Location, full circle

Just a short time after WAP browsers were provided in mobile phones, and even before that via SMS, operators offered “near you” type services that listed (without fancy graphics or maps) e.g. petrol stations in your vicinity. That worked fine, using network-based cell location, except nobody used those services at the time.

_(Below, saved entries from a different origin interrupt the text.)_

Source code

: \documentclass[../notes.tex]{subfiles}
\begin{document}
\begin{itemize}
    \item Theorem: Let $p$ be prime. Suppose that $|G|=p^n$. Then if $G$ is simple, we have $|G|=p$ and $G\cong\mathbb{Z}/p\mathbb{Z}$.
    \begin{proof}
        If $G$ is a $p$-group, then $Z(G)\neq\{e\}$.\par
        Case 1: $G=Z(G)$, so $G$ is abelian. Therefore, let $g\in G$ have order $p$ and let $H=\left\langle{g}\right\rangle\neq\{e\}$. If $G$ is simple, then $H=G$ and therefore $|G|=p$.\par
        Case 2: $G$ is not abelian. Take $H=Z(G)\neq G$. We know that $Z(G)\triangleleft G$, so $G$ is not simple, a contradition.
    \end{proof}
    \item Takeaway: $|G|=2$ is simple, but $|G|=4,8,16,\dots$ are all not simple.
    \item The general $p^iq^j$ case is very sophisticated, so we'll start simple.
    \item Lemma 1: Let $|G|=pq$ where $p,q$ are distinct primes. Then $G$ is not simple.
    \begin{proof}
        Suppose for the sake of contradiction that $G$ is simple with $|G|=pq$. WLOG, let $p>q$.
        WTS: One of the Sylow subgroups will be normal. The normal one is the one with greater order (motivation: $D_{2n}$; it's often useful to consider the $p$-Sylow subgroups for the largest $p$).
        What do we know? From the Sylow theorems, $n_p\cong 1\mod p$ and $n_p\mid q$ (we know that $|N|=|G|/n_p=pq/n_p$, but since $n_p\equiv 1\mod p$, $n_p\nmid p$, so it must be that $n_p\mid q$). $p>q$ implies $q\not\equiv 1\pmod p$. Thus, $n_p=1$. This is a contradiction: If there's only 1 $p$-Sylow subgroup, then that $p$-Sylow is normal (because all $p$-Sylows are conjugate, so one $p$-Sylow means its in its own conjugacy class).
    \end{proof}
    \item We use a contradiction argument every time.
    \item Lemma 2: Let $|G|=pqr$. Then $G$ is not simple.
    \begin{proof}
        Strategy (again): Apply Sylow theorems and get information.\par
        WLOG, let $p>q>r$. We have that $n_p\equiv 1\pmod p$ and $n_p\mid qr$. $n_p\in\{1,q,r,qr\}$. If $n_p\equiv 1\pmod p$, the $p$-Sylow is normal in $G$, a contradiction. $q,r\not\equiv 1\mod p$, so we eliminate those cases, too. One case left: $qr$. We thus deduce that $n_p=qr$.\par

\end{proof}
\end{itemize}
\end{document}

A few years ago GPS was all the rage, but it’s still marginally available/used:

  • Hardly any phones have GPS. Sure, iPhones and BlackBerrys have, but hardly anyone has iPhones and BlackBerrys (despite the media attention they get).
  • The battery drain is still disastrous.
  • Sensitivity is also pretty bad, especially on smaller phones, so oftentimes there’s no possibility to determine the location.
  • Reaching many users (which mobile services must do to get enough revenue or reach) requires cell or (of increasing interest and viability) Wi-Fi location.
  • GPS also has the drawback of not working at all indoors, however sensitive the receiver is.

Hence, what you need to use today for location is primarily cell-based, either by accessing information in the phone (device dependent/limited but free), or go via location brokers and determine the location via the network (device independent but costly).

I wonder though why GPS power consumption can’t be improved? I’m an amateur at best when it comes to radio electronics, but isn’t a GPS receiver just that, a receiver? So what draws all that current?